# PROBLEM DETAILS:
Set down every record below exactly as it stands, leaving out the pictures.

# DATASET EXCERPTS:
◇ ◇ ◇
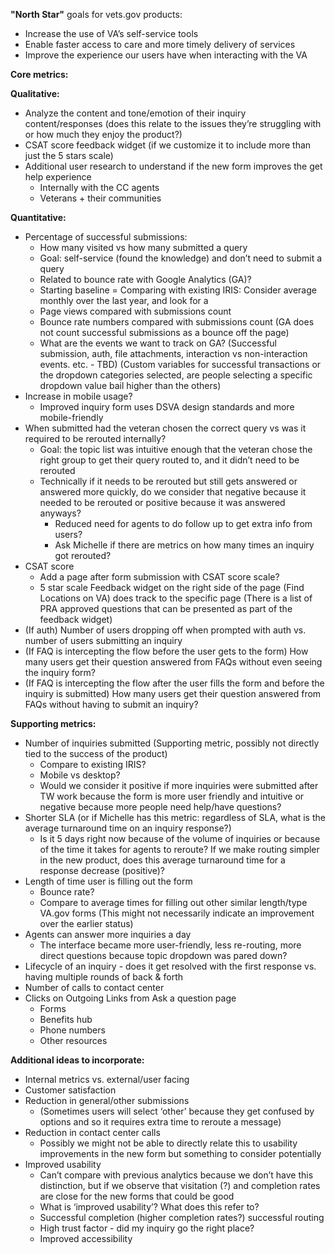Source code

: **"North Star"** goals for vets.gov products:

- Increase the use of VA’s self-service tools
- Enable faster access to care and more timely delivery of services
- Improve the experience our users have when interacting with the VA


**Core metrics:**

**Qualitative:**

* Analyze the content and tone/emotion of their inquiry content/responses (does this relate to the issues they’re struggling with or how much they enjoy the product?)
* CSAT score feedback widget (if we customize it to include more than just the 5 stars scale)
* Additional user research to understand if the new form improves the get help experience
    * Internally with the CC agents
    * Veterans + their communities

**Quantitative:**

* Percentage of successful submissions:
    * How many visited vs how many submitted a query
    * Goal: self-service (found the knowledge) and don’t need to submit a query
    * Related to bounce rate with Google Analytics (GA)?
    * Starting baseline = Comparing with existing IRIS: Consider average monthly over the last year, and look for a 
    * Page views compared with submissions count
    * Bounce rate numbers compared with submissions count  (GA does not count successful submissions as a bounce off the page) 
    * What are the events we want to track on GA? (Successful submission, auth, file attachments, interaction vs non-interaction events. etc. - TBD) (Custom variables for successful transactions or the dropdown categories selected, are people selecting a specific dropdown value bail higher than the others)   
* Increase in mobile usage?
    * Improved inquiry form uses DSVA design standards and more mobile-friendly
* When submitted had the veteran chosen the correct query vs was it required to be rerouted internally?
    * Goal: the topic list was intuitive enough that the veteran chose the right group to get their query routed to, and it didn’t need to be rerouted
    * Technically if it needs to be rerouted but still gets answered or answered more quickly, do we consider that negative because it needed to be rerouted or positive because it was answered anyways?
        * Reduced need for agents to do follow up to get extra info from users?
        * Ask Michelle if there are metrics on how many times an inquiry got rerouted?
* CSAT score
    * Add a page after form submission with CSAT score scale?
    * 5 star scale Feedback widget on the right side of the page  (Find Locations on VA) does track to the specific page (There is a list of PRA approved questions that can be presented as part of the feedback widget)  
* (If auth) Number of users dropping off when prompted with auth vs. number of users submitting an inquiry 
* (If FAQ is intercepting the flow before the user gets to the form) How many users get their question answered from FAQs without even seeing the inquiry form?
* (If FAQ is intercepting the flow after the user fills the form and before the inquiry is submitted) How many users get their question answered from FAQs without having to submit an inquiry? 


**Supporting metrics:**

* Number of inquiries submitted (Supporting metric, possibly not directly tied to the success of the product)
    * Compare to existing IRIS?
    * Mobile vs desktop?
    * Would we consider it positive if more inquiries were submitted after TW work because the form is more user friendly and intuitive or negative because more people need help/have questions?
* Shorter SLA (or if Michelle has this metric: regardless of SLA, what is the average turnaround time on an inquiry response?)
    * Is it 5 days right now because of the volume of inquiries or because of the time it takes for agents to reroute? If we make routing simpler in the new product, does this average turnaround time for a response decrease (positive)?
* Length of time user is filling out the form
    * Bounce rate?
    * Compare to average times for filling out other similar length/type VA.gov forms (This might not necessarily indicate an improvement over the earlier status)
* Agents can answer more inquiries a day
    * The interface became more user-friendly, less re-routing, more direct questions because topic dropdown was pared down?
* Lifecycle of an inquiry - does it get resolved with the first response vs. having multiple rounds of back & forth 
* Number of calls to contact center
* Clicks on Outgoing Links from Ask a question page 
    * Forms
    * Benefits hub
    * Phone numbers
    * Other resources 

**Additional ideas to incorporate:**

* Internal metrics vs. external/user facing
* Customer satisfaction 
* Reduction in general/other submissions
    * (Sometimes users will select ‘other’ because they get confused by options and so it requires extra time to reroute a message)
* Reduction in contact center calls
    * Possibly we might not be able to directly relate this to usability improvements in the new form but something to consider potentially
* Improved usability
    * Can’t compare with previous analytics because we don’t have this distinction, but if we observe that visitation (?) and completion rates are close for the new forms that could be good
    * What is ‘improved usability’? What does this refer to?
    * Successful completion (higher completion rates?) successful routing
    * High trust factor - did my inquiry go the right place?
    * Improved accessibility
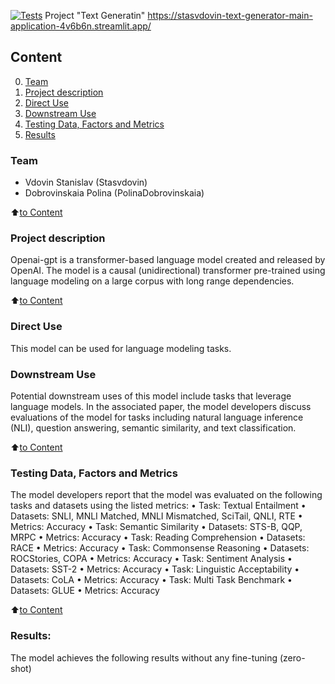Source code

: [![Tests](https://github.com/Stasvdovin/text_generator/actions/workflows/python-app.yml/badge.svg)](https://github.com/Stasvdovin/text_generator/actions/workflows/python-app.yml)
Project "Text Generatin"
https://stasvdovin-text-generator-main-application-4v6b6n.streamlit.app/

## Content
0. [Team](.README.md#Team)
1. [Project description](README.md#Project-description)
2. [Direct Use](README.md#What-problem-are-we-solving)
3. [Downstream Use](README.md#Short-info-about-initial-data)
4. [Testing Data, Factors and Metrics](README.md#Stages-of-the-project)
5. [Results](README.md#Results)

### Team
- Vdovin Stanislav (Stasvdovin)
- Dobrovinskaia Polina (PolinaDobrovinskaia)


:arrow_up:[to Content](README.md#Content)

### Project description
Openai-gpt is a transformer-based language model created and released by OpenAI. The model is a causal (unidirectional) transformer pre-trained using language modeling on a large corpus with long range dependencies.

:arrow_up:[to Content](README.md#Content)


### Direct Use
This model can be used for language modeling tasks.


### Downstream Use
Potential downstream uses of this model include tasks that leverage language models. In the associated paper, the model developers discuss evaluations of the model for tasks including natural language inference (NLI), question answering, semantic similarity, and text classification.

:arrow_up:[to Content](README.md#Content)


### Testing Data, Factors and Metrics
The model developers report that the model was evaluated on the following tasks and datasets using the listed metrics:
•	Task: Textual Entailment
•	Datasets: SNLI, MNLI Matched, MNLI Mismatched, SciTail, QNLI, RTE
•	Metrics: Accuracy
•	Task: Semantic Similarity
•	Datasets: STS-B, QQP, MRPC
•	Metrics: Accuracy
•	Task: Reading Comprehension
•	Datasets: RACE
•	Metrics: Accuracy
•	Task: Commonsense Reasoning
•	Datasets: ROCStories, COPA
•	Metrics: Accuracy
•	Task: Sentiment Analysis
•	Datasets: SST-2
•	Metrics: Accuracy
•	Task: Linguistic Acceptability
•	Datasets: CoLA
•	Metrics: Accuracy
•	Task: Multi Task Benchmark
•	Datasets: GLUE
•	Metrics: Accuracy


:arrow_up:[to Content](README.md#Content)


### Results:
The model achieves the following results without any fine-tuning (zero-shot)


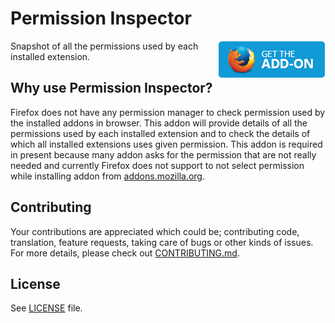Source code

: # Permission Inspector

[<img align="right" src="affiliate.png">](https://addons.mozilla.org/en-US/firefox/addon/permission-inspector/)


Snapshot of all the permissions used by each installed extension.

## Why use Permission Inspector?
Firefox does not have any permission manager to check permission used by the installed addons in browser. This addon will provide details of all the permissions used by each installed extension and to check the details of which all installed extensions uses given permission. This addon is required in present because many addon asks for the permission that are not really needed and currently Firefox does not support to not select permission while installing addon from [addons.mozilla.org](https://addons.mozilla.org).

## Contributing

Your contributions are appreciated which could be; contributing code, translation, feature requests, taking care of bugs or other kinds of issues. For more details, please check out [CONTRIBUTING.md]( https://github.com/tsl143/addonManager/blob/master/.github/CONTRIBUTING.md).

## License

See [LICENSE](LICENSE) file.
◇ ◇ ◇
# RESPONSE TO THIS TASK:
Source code

: **"North Star"** goals for vets.gov products:

- Increase the use of VA’s self-service tools
- Enable faster access to care and more timely delivery of services
- Improve the experience our users have when interacting with the VA


**Core metrics:**

**Qualitative:**

* Analyze the content and tone/emotion of their inquiry content/responses (does this relate to the issues they’re struggling with or how much they enjoy the product?)
* CSAT score feedback widget (if we customize it to include more than just the 5 stars scale)
* Additional user research to understand if the new form improves the get help experience
    * Internally with the CC agents
    * Veterans + their communities

**Quantitative:**

* Percentage of successful submissions:
    * How many visited vs how many submitted a query
    * Goal: self-service (found the knowledge) and don’t need to submit a query
    * Related to bounce rate with Google Analytics (GA)?
    * Starting baseline = Comparing with existing IRIS: Consider average monthly over the last year, and look for a 
    * Page views compared with submissions count
    * Bounce rate numbers compared with submissions count  (GA does not count successful submissions as a bounce off the page) 
    * What are the events we want to track on GA? (Successful submission, auth, file attachments, interaction vs non-interaction events. etc. - TBD) (Custom variables for successful transactions or the dropdown categories selected, are people selecting a specific dropdown value bail higher than the others)   
* Increase in mobile usage?
    * Improved inquiry form uses DSVA design standards and more mobile-friendly
* When submitted had the veteran chosen the correct query vs was it required to be rerouted internally?
    * Goal: the topic list was intuitive enough that the veteran chose the right group to get their query routed to, and it didn’t need to be rerouted
    * Technically if it needs to be rerouted but still gets answered or answered more quickly, do we consider that negative because it needed to be rerouted or positive because it was answered anyways?
        * Reduced need for agents to do follow up to get extra info from users?
        * Ask Michelle if there are metrics on how many times an inquiry got rerouted?
* CSAT score
    * Add a page after form submission with CSAT score scale?
    * 5 star scale Feedback widget on the right side of the page  (Find Locations on VA) does track to the specific page (There is a list of PRA approved questions that can be presented as part of the feedback widget)  
* (If auth) Number of users dropping off when prompted with auth vs. number of users submitting an inquiry 
* (If FAQ is intercepting the flow before the user gets to the form) How many users get their question answered from FAQs without even seeing the inquiry form?
* (If FAQ is intercepting the flow after the user fills the form and before the inquiry is submitted) How many users get their question answered from FAQs without having to submit an inquiry? 


**Supporting metrics:**

* Number of inquiries submitted (Supporting metric, possibly not directly tied to the success of the product)
    * Compare to existing IRIS?
    * Mobile vs desktop?
    * Would we consider it positive if more inquiries were submitted after TW work because the form is more user friendly and intuitive or negative because more people need help/have questions?
* Shorter SLA (or if Michelle has this metric: regardless of SLA, what is the average turnaround time on an inquiry response?)
    * Is it 5 days right now because of the volume of inquiries or because of the time it takes for agents to reroute? If we make routing simpler in the new product, does this average turnaround time for a response decrease (positive)?
* Length of time user is filling out the form
    * Bounce rate?
    * Compare to average times for filling out other similar length/type VA.gov forms (This might not necessarily indicate an improvement over the earlier status)
* Agents can answer more inquiries a day
    * The interface became more user-friendly, less re-routing, more direct questions because topic dropdown was pared down?
* Lifecycle of an inquiry - does it get resolved with the first response vs. having multiple rounds of back & forth 
* Number of calls to contact center
* Clicks on Outgoing Links from Ask a question page 
    * Forms
    * Benefits hub
    * Phone numbers
    * Other resources 

**Additional ideas to incorporate:**

* Internal metrics vs. external/user facing
* Customer satisfaction 
* Reduction in general/other submissions
    * (Sometimes users will select ‘other’ because they get confused by options and so it requires extra time to reroute a message)
* Reduction in contact center calls
    * Possibly we might not be able to directly relate this to usability improvements in the new form but something to consider potentially
* Improved usability
    * Can’t compare with previous analytics because we don’t have this distinction, but if we observe that visitation (?) and completion rates are close for the new forms that could be good
    * What is ‘improved usability’? What does this refer to?
    * Successful completion (higher completion rates?) successful routing
    * High trust factor - did my inquiry go the right place?
    * Improved accessibility
Source code

: [![Tests](https://github.com/Stasvdovin/text_generator/actions/workflows/python-app.yml/badge.svg)](https://github.com/Stasvdovin/text_generator/actions/workflows/python-app.yml)
Project "Text Generatin"
https://stasvdovin-text-generator-main-application-4v6b6n.streamlit.app/

## Content
0. [Team](.README.md#Team)
1. [Project description](README.md#Project-description)
2. [Direct Use](README.md#What-problem-are-we-solving)
3. [Downstream Use](README.md#Short-info-about-initial-data)
4. [Testing Data, Factors and Metrics](README.md#Stages-of-the-project)
5. [Results](README.md#Results)

### Team
- Vdovin Stanislav (Stasvdovin)
- Dobrovinskaia Polina (PolinaDobrovinskaia)


:arrow_up:[to Content](README.md#Content)

### Project description
Openai-gpt is a transformer-based language model created and released by OpenAI. The model is a causal (unidirectional) transformer pre-trained using language modeling on a large corpus with long range dependencies.

:arrow_up:[to Content](README.md#Content)


### Direct Use
This model can be used for language modeling tasks.


### Downstream Use
Potential downstream uses of this model include tasks that leverage language models. In the associated paper, the model developers discuss evaluations of the model for tasks including natural language inference (NLI), question answering, semantic similarity, and text classification.

:arrow_up:[to Content](README.md#Content)


### Testing Data, Factors and Metrics
The model developers report that the model was evaluated on the following tasks and datasets using the listed metrics:
•	Task: Textual Entailment
•	Datasets: SNLI, MNLI Matched, MNLI Mismatched, SciTail, QNLI, RTE
•	Metrics: Accuracy
•	Task: Semantic Similarity
•	Datasets: STS-B, QQP, MRPC
•	Metrics: Accuracy
•	Task: Reading Comprehension
•	Datasets: RACE
•	Metrics: Accuracy
•	Task: Commonsense Reasoning
•	Datasets: ROCStories, COPA
•	Metrics: Accuracy
•	Task: Sentiment Analysis
•	Datasets: SST-2
•	Metrics: Accuracy
•	Task: Linguistic Acceptability
•	Datasets: CoLA
•	Metrics: Accuracy
•	Task: Multi Task Benchmark
•	Datasets: GLUE
•	Metrics: Accuracy


:arrow_up:[to Content](README.md#Content)


### Results:
The model achieves the following results without any fine-tuning (zero-shot)


Source code

: # Permission Inspector

[<img align="right" src="affiliate.png">](https://addons.mozilla.org/en-US/firefox/addon/permission-inspector/)


Snapshot of all the permissions used by each installed extension.

## Why use Permission Inspector?
Firefox does not have any permission manager to check permission used by the installed addons in browser. This addon will provide details of all the permissions used by each installed extension and to check the details of which all installed extensions uses given permission. This addon is required in present because many addon asks for the permission that are not really needed and currently Firefox does not support to not select permission while installing addon from [addons.mozilla.org](https://addons.mozilla.org).

## Contributing

Your contributions are appreciated which could be; contributing code, translation, feature requests, taking care of bugs or other kinds of issues. For more details, please check out [CONTRIBUTING.md]( https://github.com/tsl143/addonManager/blob/master/.github/CONTRIBUTING.md).

## License

See [LICENSE](LICENSE) file.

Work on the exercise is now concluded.